_Source texts of formatted documents:_
- - -
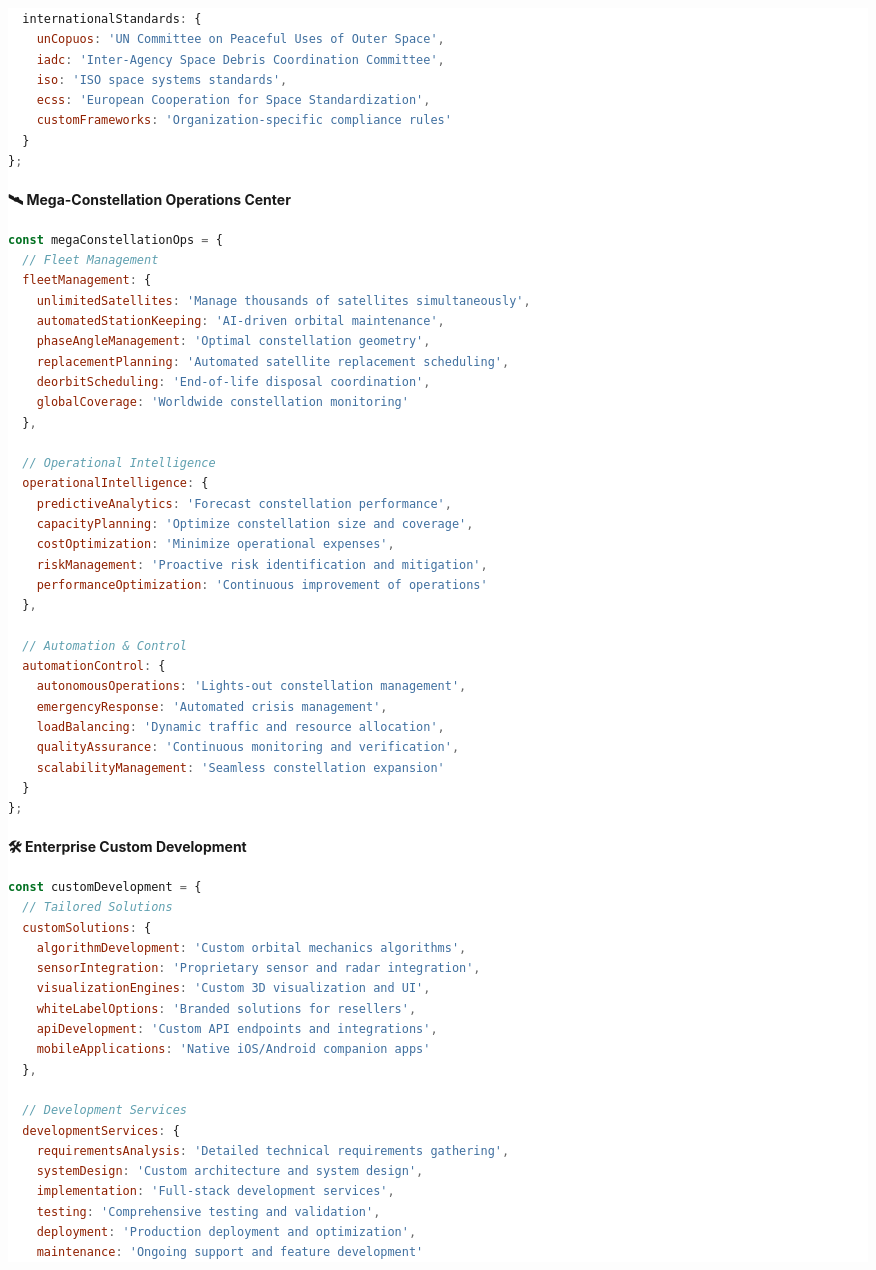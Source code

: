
 ```javascript
  internationalStandards: {
    unCopuos: 'UN Committee on Peaceful Uses of Outer Space',
    iadc: 'Inter-Agency Space Debris Coordination Committee',
    iso: 'ISO space systems standards',
    ecss: 'European Cooperation for Space Standardization',
    customFrameworks: 'Organization-specific compliance rules'
  }
};
```

#### 🛰️ **Mega-Constellation Operations Center**
```javascript
const megaConstellationOps = {
  // Fleet Management
  fleetManagement: {
    unlimitedSatellites: 'Manage thousands of satellites simultaneously',
    automatedStationKeeping: 'AI-driven orbital maintenance',
    phaseAngleManagement: 'Optimal constellation geometry',
    replacementPlanning: 'Automated satellite replacement scheduling',
    deorbitScheduling: 'End-of-life disposal coordination',
    globalCoverage: 'Worldwide constellation monitoring'
  },
  
  // Operational Intelligence
  operationalIntelligence: {
    predictiveAnalytics: 'Forecast constellation performance',
    capacityPlanning: 'Optimize constellation size and coverage',
    costOptimization: 'Minimize operational expenses',
    riskManagement: 'Proactive risk identification and mitigation',
    performanceOptimization: 'Continuous improvement of operations'
  },
  
  // Automation & Control
  automationControl: {
    autonomousOperations: 'Lights-out constellation management',
    emergencyResponse: 'Automated crisis management',
    loadBalancing: 'Dynamic traffic and resource allocation',
    qualityAssurance: 'Continuous monitoring and verification',
    scalabilityManagement: 'Seamless constellation expansion'
  }
};
```

#### 🛠️ **Enterprise Custom Development**
```javascript
const customDevelopment = {
  // Tailored Solutions
  customSolutions: {
    algorithmDevelopment: 'Custom orbital mechanics algorithms',
    sensorIntegration: 'Proprietary sensor and radar integration',
    visualizationEngines: 'Custom 3D visualization and UI',
    whiteLabelOptions: 'Branded solutions for resellers',
    apiDevelopment: 'Custom API endpoints and integrations',
    mobileApplications: 'Native iOS/Android companion apps'
  },
  
  // Development Services
  developmentServices: {
    requirementsAnalysis: 'Detailed technical requirements gathering',
    systemDesign: 'Custom architecture and system design',
    implementation: 'Full-stack development services',
    testing: 'Comprehensive testing and validation',
    deployment: 'Production deployment and optimization',
    maintenance: 'Ongoing support and feature development'
```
- - -
Reply with nothing but the number of lines in the data that include the word "maintenance".

_Output:_
2